My wife has a former boss, an arts administrator, that is/was married to an engineer. At the time I met them, they were civil to each other, but essentially separated. For financial reasons, he lived in the basement instead of in his own apartment. It was kind of sad, but the joke around our house (being an arts administrator/engineer couple) is that if I don’t watch my step, I’ll find myself in the basement. Up until now, we haven’t had a basement, so it was a hollow threat.
But now we do. And here I am, in the basement.
Actually, it’s just my computer that moved to the basement to make room in the guest room… for guests.

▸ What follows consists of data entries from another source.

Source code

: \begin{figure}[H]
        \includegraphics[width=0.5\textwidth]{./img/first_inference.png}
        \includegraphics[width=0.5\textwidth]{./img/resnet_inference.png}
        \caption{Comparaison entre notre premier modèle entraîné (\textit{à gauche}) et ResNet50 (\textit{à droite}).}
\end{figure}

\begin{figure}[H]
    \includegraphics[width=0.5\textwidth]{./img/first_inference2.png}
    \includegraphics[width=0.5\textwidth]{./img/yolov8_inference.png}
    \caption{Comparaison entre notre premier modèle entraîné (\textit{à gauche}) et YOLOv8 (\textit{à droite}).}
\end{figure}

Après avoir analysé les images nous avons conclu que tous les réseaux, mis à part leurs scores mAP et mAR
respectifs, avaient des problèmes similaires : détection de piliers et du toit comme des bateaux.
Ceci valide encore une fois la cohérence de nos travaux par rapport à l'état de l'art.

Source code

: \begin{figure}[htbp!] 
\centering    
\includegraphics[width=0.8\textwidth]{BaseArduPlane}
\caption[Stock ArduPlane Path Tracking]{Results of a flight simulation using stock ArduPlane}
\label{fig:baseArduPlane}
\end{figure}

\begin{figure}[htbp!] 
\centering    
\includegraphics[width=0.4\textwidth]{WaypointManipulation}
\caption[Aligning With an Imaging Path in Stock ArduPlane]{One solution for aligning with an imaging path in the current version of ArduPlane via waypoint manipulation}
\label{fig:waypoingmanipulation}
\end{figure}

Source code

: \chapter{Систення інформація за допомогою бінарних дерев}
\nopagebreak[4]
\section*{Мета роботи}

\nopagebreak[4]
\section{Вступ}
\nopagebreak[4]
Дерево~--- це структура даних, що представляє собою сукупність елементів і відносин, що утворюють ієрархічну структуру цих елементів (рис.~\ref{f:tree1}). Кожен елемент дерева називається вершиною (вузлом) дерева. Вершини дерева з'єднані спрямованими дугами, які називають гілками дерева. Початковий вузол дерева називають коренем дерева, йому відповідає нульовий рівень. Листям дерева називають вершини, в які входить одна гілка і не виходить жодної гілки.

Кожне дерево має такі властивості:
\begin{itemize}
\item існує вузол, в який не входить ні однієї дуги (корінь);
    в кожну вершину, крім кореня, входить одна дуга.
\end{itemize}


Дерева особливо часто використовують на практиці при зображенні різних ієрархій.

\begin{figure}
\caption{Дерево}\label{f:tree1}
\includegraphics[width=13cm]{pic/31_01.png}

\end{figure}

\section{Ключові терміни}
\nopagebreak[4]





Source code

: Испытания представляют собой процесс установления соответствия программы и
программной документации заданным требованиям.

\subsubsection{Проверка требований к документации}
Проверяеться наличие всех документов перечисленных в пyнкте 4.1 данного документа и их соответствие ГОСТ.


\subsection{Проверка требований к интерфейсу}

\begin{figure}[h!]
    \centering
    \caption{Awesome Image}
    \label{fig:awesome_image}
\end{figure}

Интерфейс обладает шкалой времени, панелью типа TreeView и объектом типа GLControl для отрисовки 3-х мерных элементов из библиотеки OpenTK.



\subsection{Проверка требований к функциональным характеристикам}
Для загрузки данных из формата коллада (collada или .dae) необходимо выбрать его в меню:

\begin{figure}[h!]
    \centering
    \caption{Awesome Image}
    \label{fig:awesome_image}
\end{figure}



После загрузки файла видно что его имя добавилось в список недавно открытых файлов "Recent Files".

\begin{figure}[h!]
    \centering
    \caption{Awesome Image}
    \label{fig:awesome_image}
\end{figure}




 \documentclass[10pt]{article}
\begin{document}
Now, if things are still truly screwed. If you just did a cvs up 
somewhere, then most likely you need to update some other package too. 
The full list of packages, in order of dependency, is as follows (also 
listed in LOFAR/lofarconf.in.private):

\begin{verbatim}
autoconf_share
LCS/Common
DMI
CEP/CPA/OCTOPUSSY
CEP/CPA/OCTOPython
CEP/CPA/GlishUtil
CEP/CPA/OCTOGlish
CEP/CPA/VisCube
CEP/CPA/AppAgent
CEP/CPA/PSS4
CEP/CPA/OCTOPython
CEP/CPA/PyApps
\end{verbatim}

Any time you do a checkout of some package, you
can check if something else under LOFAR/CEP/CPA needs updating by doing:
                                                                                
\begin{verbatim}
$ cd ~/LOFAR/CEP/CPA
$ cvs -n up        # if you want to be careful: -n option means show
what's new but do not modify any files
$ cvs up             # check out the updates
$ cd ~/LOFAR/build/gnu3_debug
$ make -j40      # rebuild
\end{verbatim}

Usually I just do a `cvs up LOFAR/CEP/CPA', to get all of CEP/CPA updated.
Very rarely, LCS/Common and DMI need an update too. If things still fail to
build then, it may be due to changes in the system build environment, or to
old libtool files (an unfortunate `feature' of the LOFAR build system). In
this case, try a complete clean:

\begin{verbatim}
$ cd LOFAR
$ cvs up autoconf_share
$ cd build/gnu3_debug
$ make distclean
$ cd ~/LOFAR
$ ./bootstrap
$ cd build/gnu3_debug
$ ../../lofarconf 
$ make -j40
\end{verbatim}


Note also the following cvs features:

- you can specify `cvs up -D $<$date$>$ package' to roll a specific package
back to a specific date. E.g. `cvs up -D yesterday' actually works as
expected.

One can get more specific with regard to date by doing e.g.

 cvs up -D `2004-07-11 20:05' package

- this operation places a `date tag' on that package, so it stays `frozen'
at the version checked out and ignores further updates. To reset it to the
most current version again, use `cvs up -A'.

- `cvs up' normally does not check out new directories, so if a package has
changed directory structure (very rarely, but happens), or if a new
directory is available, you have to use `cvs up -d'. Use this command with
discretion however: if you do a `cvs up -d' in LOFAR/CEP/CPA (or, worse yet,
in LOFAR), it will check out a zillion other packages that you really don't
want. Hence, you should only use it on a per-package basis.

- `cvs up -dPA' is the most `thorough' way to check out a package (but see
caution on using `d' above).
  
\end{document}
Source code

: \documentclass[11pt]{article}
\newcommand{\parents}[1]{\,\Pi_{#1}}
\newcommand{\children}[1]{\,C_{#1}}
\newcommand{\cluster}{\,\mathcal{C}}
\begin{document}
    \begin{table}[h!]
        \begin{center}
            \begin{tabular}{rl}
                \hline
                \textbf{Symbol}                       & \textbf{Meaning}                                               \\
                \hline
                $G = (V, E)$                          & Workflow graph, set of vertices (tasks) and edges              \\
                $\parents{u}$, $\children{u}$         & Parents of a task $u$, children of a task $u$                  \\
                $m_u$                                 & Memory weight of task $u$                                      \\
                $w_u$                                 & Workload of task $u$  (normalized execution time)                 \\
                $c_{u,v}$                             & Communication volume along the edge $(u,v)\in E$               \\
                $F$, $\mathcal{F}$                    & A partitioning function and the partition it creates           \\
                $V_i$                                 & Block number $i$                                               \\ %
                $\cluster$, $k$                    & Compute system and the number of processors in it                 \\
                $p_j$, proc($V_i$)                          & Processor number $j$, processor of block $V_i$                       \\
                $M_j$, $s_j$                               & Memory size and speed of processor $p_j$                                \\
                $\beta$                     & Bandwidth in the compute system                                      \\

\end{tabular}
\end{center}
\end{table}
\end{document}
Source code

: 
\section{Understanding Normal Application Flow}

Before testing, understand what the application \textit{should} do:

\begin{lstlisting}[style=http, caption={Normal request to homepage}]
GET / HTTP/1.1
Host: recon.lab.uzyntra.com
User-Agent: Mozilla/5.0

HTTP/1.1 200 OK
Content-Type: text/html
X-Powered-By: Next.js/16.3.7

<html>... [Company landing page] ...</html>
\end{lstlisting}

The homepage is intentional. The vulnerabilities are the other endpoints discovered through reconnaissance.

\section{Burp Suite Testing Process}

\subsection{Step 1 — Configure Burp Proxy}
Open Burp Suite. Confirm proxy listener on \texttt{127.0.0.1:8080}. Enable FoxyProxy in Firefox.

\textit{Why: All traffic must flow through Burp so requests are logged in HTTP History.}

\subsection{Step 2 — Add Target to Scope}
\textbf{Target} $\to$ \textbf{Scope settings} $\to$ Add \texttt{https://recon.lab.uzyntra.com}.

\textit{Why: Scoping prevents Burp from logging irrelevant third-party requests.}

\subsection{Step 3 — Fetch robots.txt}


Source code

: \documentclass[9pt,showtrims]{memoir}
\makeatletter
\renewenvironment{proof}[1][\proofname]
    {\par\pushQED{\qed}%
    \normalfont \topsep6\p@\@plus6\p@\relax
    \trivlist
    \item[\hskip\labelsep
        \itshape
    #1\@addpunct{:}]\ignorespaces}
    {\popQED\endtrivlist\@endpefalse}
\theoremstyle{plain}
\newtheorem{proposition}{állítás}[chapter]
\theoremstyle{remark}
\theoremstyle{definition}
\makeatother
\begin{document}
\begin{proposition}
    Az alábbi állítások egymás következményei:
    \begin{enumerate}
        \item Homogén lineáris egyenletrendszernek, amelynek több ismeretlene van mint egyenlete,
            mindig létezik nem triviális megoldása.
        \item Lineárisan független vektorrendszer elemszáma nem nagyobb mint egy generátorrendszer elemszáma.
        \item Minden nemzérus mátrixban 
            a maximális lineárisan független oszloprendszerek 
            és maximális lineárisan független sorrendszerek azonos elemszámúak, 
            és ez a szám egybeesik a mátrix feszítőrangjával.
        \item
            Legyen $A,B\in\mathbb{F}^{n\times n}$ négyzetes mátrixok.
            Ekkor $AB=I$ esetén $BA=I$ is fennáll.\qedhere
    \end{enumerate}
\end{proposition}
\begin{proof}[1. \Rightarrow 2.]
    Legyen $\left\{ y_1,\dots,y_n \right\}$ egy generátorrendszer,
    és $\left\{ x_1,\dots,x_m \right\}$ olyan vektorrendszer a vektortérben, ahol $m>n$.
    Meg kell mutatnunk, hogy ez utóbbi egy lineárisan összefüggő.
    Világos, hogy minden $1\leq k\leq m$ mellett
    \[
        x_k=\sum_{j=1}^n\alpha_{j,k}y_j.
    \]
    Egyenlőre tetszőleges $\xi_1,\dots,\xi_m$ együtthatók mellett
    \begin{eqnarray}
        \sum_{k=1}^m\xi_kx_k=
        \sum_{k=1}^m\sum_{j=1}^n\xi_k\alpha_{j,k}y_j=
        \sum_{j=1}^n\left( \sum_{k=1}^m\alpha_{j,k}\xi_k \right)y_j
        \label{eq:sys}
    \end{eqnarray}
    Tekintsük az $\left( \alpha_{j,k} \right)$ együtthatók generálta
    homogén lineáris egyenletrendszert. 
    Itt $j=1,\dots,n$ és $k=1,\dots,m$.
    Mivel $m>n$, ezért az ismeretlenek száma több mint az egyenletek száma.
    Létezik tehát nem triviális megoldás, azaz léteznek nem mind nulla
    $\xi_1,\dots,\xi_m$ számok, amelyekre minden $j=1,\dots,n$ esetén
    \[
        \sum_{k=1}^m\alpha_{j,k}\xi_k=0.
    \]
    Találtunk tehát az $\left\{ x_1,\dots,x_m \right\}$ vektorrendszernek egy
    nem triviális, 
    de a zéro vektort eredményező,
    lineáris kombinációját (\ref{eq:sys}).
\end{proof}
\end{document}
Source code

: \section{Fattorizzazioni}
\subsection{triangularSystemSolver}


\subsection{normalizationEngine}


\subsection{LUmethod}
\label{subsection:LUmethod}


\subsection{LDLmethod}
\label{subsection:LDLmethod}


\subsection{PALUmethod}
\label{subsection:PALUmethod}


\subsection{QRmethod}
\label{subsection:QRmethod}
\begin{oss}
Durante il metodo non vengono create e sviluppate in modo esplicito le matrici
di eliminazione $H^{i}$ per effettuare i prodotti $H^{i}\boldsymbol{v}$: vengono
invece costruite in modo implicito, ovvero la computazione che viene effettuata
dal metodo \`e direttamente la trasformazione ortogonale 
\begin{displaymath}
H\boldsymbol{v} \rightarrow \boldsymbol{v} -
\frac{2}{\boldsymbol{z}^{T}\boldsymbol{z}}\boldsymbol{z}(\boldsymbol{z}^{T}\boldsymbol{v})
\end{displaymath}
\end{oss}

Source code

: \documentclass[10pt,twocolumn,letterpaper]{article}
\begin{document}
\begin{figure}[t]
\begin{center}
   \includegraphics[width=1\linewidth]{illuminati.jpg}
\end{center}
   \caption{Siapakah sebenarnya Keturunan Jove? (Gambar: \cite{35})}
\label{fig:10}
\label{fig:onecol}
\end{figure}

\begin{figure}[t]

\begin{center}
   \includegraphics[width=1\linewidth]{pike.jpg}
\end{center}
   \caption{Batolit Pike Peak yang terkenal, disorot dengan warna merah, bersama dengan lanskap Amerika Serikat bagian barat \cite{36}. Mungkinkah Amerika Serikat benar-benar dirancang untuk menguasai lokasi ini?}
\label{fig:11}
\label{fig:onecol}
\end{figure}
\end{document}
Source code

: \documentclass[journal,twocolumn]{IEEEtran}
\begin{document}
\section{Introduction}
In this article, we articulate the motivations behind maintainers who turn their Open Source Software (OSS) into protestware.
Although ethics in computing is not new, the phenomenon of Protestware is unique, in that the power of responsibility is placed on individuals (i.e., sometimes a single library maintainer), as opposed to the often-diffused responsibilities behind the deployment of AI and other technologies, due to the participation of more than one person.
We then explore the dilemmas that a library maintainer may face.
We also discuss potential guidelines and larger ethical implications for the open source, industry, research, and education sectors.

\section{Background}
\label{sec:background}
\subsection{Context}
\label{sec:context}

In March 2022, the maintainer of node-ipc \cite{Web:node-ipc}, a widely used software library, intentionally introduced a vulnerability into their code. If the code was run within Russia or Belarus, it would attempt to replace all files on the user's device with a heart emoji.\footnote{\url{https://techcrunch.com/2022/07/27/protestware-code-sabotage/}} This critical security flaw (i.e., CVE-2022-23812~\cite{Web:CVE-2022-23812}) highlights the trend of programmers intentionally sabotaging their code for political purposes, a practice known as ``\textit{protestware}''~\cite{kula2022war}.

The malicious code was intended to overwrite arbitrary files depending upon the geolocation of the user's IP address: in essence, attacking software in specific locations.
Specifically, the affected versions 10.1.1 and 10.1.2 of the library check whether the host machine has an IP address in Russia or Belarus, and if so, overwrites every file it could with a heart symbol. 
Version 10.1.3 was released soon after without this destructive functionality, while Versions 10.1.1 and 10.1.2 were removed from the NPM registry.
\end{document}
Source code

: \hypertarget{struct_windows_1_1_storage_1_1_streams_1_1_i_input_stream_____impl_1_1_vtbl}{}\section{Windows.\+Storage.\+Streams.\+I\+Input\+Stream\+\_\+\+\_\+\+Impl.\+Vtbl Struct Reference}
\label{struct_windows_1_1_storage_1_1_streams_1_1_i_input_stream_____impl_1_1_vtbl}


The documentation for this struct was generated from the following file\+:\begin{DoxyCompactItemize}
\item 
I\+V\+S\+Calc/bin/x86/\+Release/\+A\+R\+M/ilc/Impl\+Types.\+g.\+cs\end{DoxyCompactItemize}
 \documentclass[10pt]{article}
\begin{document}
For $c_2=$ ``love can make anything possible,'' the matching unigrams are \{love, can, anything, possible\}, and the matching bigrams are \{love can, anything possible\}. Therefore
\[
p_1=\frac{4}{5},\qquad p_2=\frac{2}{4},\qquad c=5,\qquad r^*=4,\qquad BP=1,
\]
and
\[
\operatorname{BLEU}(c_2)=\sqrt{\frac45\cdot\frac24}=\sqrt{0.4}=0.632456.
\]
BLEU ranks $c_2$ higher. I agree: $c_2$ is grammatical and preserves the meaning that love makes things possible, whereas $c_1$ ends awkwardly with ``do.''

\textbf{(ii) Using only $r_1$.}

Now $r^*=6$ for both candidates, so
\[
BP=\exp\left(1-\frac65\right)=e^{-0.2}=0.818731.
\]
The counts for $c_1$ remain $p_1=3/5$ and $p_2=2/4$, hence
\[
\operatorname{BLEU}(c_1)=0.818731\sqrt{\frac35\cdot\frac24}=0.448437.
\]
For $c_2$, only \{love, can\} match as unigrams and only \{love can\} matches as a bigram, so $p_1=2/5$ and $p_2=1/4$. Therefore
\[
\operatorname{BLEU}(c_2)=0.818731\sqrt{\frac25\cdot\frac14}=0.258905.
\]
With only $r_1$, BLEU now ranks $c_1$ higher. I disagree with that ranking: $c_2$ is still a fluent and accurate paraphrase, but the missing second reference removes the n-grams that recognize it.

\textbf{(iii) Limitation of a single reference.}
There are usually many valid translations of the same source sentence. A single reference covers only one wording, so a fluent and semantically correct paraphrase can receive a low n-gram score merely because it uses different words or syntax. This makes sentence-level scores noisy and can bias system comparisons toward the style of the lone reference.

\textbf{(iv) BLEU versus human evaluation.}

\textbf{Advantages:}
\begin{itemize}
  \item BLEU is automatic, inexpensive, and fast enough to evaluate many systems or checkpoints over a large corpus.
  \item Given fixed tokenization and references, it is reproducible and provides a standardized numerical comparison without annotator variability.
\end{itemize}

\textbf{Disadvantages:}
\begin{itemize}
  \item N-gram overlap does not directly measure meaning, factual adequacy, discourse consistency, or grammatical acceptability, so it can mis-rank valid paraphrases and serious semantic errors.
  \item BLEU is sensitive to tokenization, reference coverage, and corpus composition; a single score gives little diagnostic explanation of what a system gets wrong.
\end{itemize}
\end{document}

So if anyone wants to stay over, they don’t have to sleep under a computer desk.
I had to wire up a phone line. The line that was in this room crumbled to dust in my hands, and turned out not to be live anyway. I wandered around with a flashlight trying to make sense of the serpentine maze of telephone wires crisscrossing the basement ceiling. I found what may or may not be the nexus of phone wiring in our house. If it is, it’s a piss poor one. Add another task to the 2 page home improvement list: straighten out the phone wires.
I’ll get right on that… probably around 2015.
Welcome to the laboritory
I have several thousand feet of Cat 5 cable if you want really nice phone cable. And if you want to wire a network (very second millennium) it’s good for that too.
Re: Welcome to the laboritory
We have two computers, and I was thinking of doing a wireless network. The other’s a laptop, so it would be nice for it to be as portable as possible.
I’ll consider the CAT5 for the phone stuff, should I get to that stage. Does CAT5 have twisted pairs inside? I’ve never looked.
Re: Welcome to the laboritory
Cat 5 has 4 twisted pairs (with 5 twists per linear foot, thus Category 5)
So you can run two “enhanced” phone lines or four regular phone lines.
Dear younger me,
It is now 2016. I still haven’t fixed the phone wires. But we don’t have a landline, so… little motivation anymore.